The Curry Ford Road Safety Demonstration Project, which ran from April 9 to May 3, reduced the area between Bumby Avenue and South Crystal Lake Drive from four traffic lanes to two.
The city reported a 53 percent decrease in speeding, 50 percent increase in biking and 38 percent increase in walking in the corridor during the pilot program.
“The biggest takeaway is that we can implement change in a short time to try out things and implement safety,” Chris Cairns, the division manager of transportation engineering for the city of Orlando, said Tuesday in a community open house. “Not everything goes perfectly, but that’s why we try things, and we did learn some lessons about how we can better do things in the future. But we definitely had some safety benefits on this.”
According to Cairns, the experiment was successful in accomplishing its goal of promoting speed reduction.
“The general speeds were down 5 miles per hour, and that was not counting the peak times,” Cairns said. “We received a lot of input that people felt more comfortable crossing the road and there was a lot more yielding by drivers where people use the crosswalk. People felt more comfortable bicycling as well.”
Findings from the Curry Ford Road Safety Demonstration project will be shared with other U.S. cities to help improve the safety of pedestrians, bicyclists and drivers.
"Overall, another success out of the project was that people were more aware of the idea that we're promoting bicycle and pedestrian traffic,” Cairns said. “This is not a bicycle project, it was about safety and bringing [traffic] down to one lane in each direction. We chose to use it as a bike facility, but really, it was more about safety, and it brought a lot of attention. Positive or negative, it brought the safety aspects out for the public.”
Residents expressed mixed feelings about the addition of bike lanes. Julio Paredes, the owner of JJ’s Fusion Grille on Curry Ford, said the project didn’t heavily impact his business, but he thought it would be better suited to a different area.
“For the most part, it didn’t really affect us,” Paredes said. “I think people were complaining because it took longer to get to work and home. I think it’s a good idea, this area is just congested.”
Other residents were unhappy with the bike lanes and felt they actually decreased safety.
“Traffic slowed down and backed up. People were driving in the pedestrian lane anyway to get where they wanted to be faster,” a bicyclist who asked to remain anonymous said. “As a bicyclist, I would prefer to be on the sidewalk, especially on Curry Ford.”

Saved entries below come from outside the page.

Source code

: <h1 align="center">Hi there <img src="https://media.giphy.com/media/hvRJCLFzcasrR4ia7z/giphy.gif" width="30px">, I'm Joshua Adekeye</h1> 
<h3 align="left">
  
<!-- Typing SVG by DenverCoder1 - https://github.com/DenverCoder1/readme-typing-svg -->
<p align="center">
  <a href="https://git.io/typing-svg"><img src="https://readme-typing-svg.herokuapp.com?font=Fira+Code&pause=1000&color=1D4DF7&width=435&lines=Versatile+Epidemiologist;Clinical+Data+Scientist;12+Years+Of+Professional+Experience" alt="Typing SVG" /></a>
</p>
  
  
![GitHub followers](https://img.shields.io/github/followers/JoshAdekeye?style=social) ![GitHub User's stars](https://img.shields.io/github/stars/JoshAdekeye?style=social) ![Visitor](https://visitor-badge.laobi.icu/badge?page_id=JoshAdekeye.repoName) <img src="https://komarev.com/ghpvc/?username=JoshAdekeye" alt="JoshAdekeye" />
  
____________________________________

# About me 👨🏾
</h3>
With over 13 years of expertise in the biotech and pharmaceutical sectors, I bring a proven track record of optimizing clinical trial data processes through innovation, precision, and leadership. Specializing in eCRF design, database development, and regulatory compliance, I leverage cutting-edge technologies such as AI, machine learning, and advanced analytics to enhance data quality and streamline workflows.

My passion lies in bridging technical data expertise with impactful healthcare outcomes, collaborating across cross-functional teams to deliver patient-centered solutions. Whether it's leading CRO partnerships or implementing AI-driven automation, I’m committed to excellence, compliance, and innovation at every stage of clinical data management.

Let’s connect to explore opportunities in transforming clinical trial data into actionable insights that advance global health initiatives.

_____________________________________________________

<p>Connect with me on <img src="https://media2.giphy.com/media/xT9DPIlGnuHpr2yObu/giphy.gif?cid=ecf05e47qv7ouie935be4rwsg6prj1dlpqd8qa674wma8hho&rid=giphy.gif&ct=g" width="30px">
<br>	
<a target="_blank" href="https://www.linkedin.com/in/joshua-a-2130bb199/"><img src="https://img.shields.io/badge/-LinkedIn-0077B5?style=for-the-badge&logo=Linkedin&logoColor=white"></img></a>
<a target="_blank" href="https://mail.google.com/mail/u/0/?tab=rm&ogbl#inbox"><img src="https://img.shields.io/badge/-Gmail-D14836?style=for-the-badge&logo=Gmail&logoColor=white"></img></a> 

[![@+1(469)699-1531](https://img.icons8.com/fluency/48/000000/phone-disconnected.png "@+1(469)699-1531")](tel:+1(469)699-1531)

According to city officials, the city is currently looking at implementing similar pilot programs in other parts of the city to make roads safer.
"Right now, the Department of Transportation has a project on Robinson Street that is looking to take the four-lane section near Lake Eola and convert that to a three-lane road,” Cairns said. “That's a few years off, but it is in the works and has been for years."
A full report on the study and findings can be found on the city of Orlando’s website at www.cityoforlando.net/safestreets.